▶ **WORK TO BE COMPLETED**
Count every line in the data below where the word "quanto" appears, then state only that count.

*** INFORMATION PROVIDED Section Begins ***

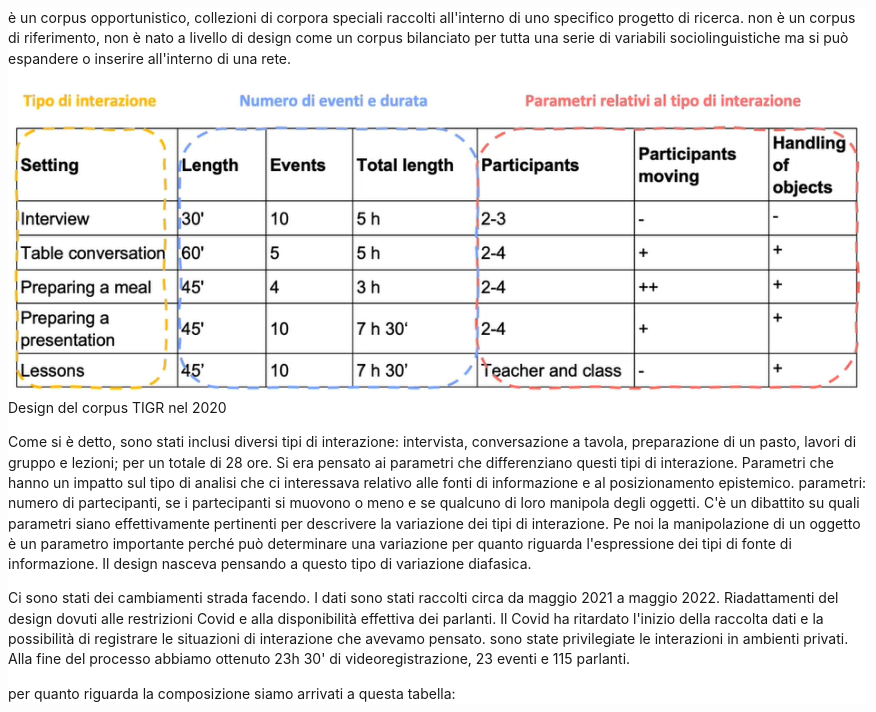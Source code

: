 è un corpus opportunistico, collezioni di corpora speciali raccolti all'interno di uno specifico progetto di ricerca.
non è un corpus di riferimento, non è nato a livello di design come un corpus bilanciato per tutta una serie di variabili sociolinguistiche ma si può espandere o inserire all'interno di una rete.

![alt text](image-10.png)
Design del corpus TIGR nel 2020

Come si è detto, sono stati inclusi diversi tipi di interazione: intervista, conversazione a tavola, preparazione di un pasto, lavori di gruppo e lezioni; per un totale di 28 ore. 
Si era pensato ai parametri che differenziano questi tipi di interazione. Parametri che hanno un impatto sul tipo di analisi che ci interessava relativo alle fonti di informazione e al posizionamento epistemico. 
parametri: numero di partecipanti, se i partecipanti si muovono o meno e se qualcuno di loro manipola degli oggetti.
C'è un dibattito su quali parametri siano effettivamente pertinenti per descrivere la variazione dei tipi di interazione. Pe noi la manipolazione di un oggetto è un parametro importante perché può determinare una variazione per quanto riguarda l'espressione dei tipi di fonte di informazione. 
Il design nasceva pensando a questo tipo di variazione diafasica. 

Ci sono stati dei cambiamenti strada facendo.
I dati sono stati raccolti circa da maggio 2021 a maggio 2022. 
Riadattamenti del design dovuti alle restrizioni Covid e alla disponibilità effettiva dei parlanti.
Il Covid ha ritardato l'inizio della raccolta dati e la possibilità di registrare le situazioni di interazione che avevamo pensato.
sono state privilegiate le interazioni in ambienti privati. 
Alla fine del processo abbiamo ottenuto 23h 30' di videoregistrazione, 23 eventi e 115 parlanti.

per quanto riguarda la composizione siamo arrivati a questa tabella:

*** INFORMATION PROVIDED Section Ends ***

▶ **RESPONSE TO THIS TASK**
2